Неровность Шолохова, когда не в него одного вглядываешься, а в мировой литературный контекст, не вызывает ни малейшего удивления.
И упомянутый Хемингуэй был неровен, и Киплинг, и Трумэн Капоте, и Ромэн Гари, и кто угодно.
А если на русскую классику оглянуться без пристрастья?
Лесков, Тургенев в лучших и худших своих вещах неровны в удивительных степенях.
Николай Гарин-Михайловский написал великую биографическую тетралогию, но ни с одной соразмерной задачей не то что не справился, а даже не ставил себе её.
Фёдор Сологуб написал один великий роман «Мелкий бес» и ничего подобного даже близко не создал.
Викентий Вересаев – сильнейший, между прочим, русский писатель – вовсе бросил в начале тридцатых прозу, потому что творческая сила оставила его.
Эмигрант с советским паспортом Марк Леви под псевдонимом М. Агеев написал в 1934 году «Роман с кокаином» – блистательный текст, ознаменовавший приход в литературу настоящего мастера. Написав ещё один, к слову, совсем плохой рассказ, Леви оставил литературу и больше к ней не возвращался в оставшиеся ему без малого сорок лет жизни.
Сергеев-Ценский, начинавший как писатель первого ряда, стоявший вровень с Буниным и Куприным, с годами стёрся, истратился.
Да и Куприн, и Зайцев, и Шмелёв: разве главные вещи у них сравнятся с неудачами, их постигавшими? Худшая проза названных словно бы даже не соприродна лучшему ими написанному.
Но только с Шолохова такой строгий спрос: а чего это у него не все книги гениальные? Почему есть просто великие?

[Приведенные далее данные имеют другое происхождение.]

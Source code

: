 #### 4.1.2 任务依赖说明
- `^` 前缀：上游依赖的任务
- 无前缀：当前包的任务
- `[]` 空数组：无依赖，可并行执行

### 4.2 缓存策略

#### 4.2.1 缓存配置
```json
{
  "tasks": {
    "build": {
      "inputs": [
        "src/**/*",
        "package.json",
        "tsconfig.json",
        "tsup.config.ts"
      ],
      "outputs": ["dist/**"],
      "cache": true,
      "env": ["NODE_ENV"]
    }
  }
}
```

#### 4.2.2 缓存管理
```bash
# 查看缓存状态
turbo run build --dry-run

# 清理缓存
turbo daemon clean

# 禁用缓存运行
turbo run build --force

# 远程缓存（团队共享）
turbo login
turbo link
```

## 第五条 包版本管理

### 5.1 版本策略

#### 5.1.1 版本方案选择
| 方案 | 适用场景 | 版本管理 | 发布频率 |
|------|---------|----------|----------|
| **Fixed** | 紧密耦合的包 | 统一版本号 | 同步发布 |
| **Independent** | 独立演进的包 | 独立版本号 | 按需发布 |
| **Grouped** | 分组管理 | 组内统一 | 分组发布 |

Когда Шолохову принесли «Стремя “Тихого Дона”», он полистал-полистал, а потом с усталым удивлением спросил: «А этому-то что надо?»

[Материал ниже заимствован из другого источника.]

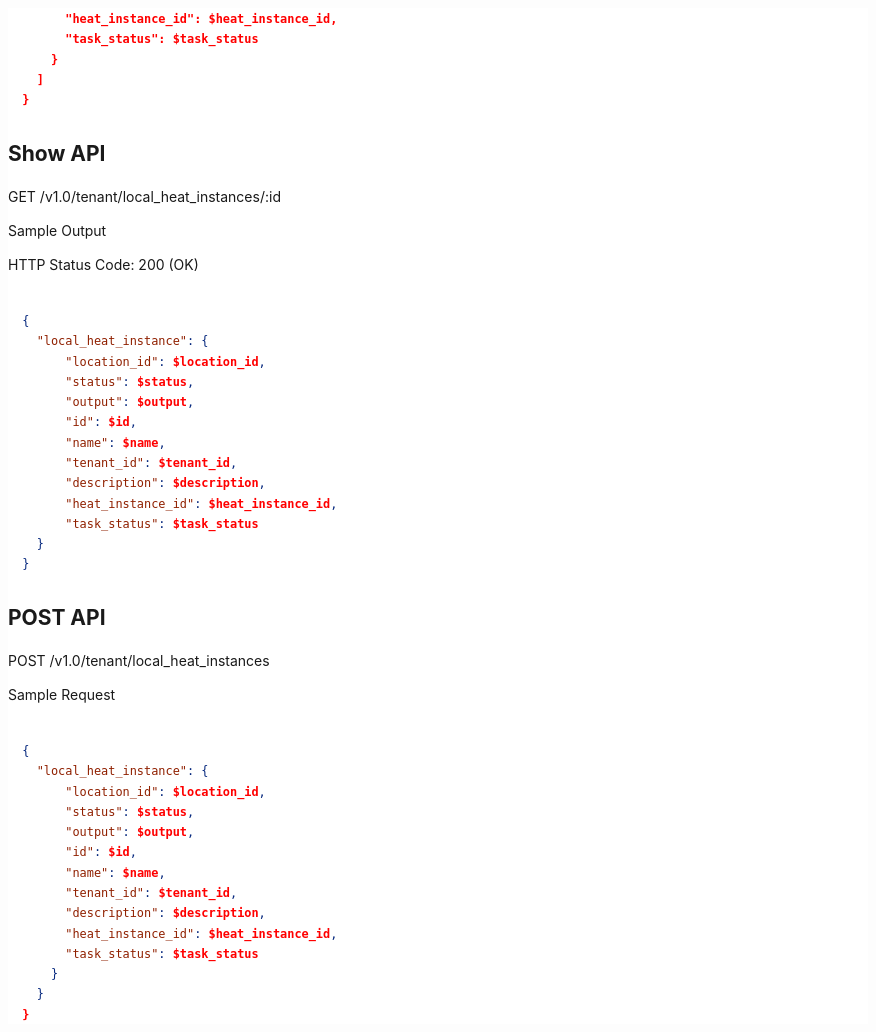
 ``` json
        "heat_instance_id": $heat_instance_id,
        "task_status": $task_status
      }
    ]
  }

```

Show API
-----------

GET /v1.0/tenant/local_heat_instances/:id

Sample Output

HTTP Status Code: 200 (OK)

``` json

  {
    "local_heat_instance": { 
        "location_id": $location_id,
        "status": $status,
        "output": $output,
        "id": $id,
        "name": $name,
        "tenant_id": $tenant_id,
        "description": $description,
        "heat_instance_id": $heat_instance_id,
        "task_status": $task_status
    }
  }
```

POST API
-----------

POST /v1.0/tenant/local_heat_instances

Sample Request

``` json

  {
    "local_heat_instance": { 
        "location_id": $location_id,
        "status": $status,
        "output": $output,
        "id": $id,
        "name": $name,
        "tenant_id": $tenant_id,
        "description": $description,
        "heat_instance_id": $heat_instance_id,
        "task_status": $task_status
      }
    }
  }

 ```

Иные задаются вопросом: отчего он сам никогда никому не ответил на лавинообразно множившуюся хулу публично.
А как он должен был ответить?
В этом было его великое достоинство, истинная несуетность гения.
Сыну Михаилу сказал однажды, отвечая на всё тот же вопрос: «Каждый зарабатывает на хлеб, как умеет».
Сын удивлённо вскинул брови, отец закончил: «Они умеют только это. Зачем им мешать?»
А ведь мог бы.
Дочка Харлампия Ермакова была жива и даже получила орден Ленина, как заслуженная учительница Советского Союза. Она б с радостью рассказала, как Шолохов с покойным отцом сидел даже не часами, а сутками.
Сама Ермакова была такой: смуглая, носик с лёгкой горбинкой, чёрные ястребиные глаза и не по-женски твёрдый характер. Её сына и дочь именовали… «турками». Они оба были смуглые, черноглазые, с пышными волосами цвета воронова крыла. Мелеховские внуки!
Более того: у Ермакова ещё и сын остался, Иосифом звали – с забурунным, как это называлось на Дону, мелеховским характером. Шолохов не раз его, угодившего в милицию за очередные выходки, «отшёптывал» и вызволял на волю. Иосиф тоже хранил семейные тайны и мог бы ими поделиться! Он знал, из чего рос «Тихий Дон».